**To do:**
With the images left out, print all of the records below exactly.

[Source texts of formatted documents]
______
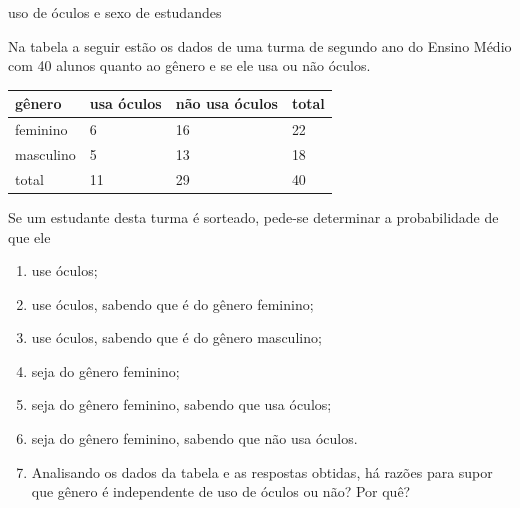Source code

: \begin{task}{uso de óculos e sexo de estudandes}
\label{ativ-uso-de-oculos-e-sexo}

Na tabela a seguir estão os dados de uma turma de segundo ano do Ensino Médio com 40 alunos quanto ao gênero e se ele usa ou não óculos.


\begin{savenotes}\sphinxattablestart
\centering
\begin{tabulary}{\linewidth}[t]{|T|T|T|T|}
\hline

gênero
&
usa óculos
&
não usa óculos
&
total
\\
\hline
feminino
&
6
&
16
&
22
\\
\hline
masculino
&
5
&
13
&
18
\\
\hline
total
&
11
&
29
&
40
\\
\hline
\end{tabulary}
\par
\sphinxattableend\end{savenotes}

Se um estudante desta turma é sorteado, pede-se determinar a probabilidade de que ele
\begin{enumerate}
\item {} 
use óculos;

\item {} 
use óculos, sabendo que é do gênero feminino;

\item {} 
use óculos, sabendo que é do gênero masculino;

\item {} 
seja do gênero feminino;

\item {} 
seja do gênero feminino, sabendo que usa óculos;

\item {} 
seja do gênero feminino, sabendo que não usa óculos.

\item {} 
Analisando os dados da tabela e as respostas obtidas, há razões para supor que gênero é independente de uso de óculos ou não? Por quê?

\end{enumerate}
\end{task}


\label{\detokenize{PE511-7:organizando-probabilidade-condicional}}\label{\detokenize{PE511-7::doc}}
______
**Solution to this problem:**
Source code

: \begin{task}{uso de óculos e sexo de estudandes}
\label{ativ-uso-de-oculos-e-sexo}

Na tabela a seguir estão os dados de uma turma de segundo ano do Ensino Médio com 40 alunos quanto ao gênero e se ele usa ou não óculos.


\begin{savenotes}\sphinxattablestart
\centering
\begin{tabulary}{\linewidth}[t]{|T|T|T|T|}
\hline

gênero
&
usa óculos
&
não usa óculos
&
total
\\
\hline
feminino
&
6
&
16
&
22
\\
\hline
masculino
&
5
&
13
&
18
\\
\hline
total
&
11
&
29
&
40
\\
\hline
\end{tabulary}
\par
\sphinxattableend\end{savenotes}

Se um estudante desta turma é sorteado, pede-se determinar a probabilidade de que ele
\begin{enumerate}
\item {} 
use óculos;

\item {} 
use óculos, sabendo que é do gênero feminino;

\item {} 
use óculos, sabendo que é do gênero masculino;

\item {} 
seja do gênero feminino;

\item {} 
seja do gênero feminino, sabendo que usa óculos;

\item {} 
seja do gênero feminino, sabendo que não usa óculos.

\item {} 
Analisando os dados da tabela e as respostas obtidas, há razões para supor que gênero é independente de uso de óculos ou não? Por quê?

\end{enumerate}
\end{task}


\label{\detokenize{PE511-7:organizando-probabilidade-condicional}}\label{\detokenize{PE511-7::doc}}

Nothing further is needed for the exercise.